イ・ラン:そうそう。たぶん、それまで教室の生徒たちがコーチと「あの人たち、どんな関係なんだろうね?」って噂していたんだと思います。それで2人は傷ついて、教室に行くのをやめてしまいました。
2人が教室を去ったあと、私はクィアのために開催されているスポーツ大会に出たんです。そのことをコーチに伝えたら、「“クィア”って、なんですか?」と聞かれたんです。クィアという言葉は、初耳だと。私は、バドミントンの得点を記録する黒板に「LGBT」という文字を書いて、一つひとつ説明しました。するとコーチは「知らなかった。自分がこれまでいた体育会系のコミュニティには、クィアが一人も“いなかった”から」と言ったんです。なので、私は「一人もいなかったんじゃない。みんな、あなたに『私はクィアだ』と言わなかっただけですよ」と、伝えました。

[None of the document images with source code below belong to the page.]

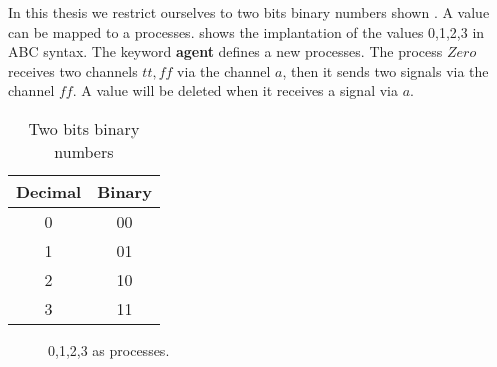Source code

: In this thesis we restrict ourselves to two bits binary numbers shown . A value can be mapped to a \picalc{} processes.  shows the \picalc{} implantation of the values 0,1,2,3 in ABC syntax. The keyword \textbf{agent} defines a new processes. The process $Zero$ receives two channels $tt,ff$ via the channel $a$, then it sends two signals via the channel $ff$. A value will be deleted when it receives a signal via $a$.
\begin{table}[H]
\centering
\begin{tabular}{|c|c|}
\hline
Decimal & Binary \\ \hline
0       & 00     \\ \hline
1       & 01     \\ \hline
2       & 10     \\ \hline
3       & 11     \\ \hline
\end{tabular}%
\caption{Two bits binary numbers}
\label{two_bit_binary_numbers}
\end{table}
\begin{figure}[ht!]

\caption{0,1,2,3 as \picalc{} processes.}
\label{values_ABC_code}
\end{figure}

──その人は、相手が同性愛者であるという発想がなかったから、ランさんの友人カップルを図らずも傷つけてしまったところがあるのかもしれませんね。
イ・ラン:マイノリティが、自分のセクシュアリティを明かすことで差別されて、危険な目に遭うことも多い。だからこそ、安全にスポーツがしたい人たちのために、クィアのスポーツ大会が開催されていたりもするわけです。
そのほかにも、こんな出来事がありました。私よりお姉さんの生徒の方がいて、よく話しかけてくれるのですが、ある時「いつも一緒に来ているパートナーと結婚する予定はあるの?」と聞かれたんです。そこで、いろいろな事情があって結婚は考えていないことを伝えると、「あまりそういうことは、他人に言わないほうがいいよ」と。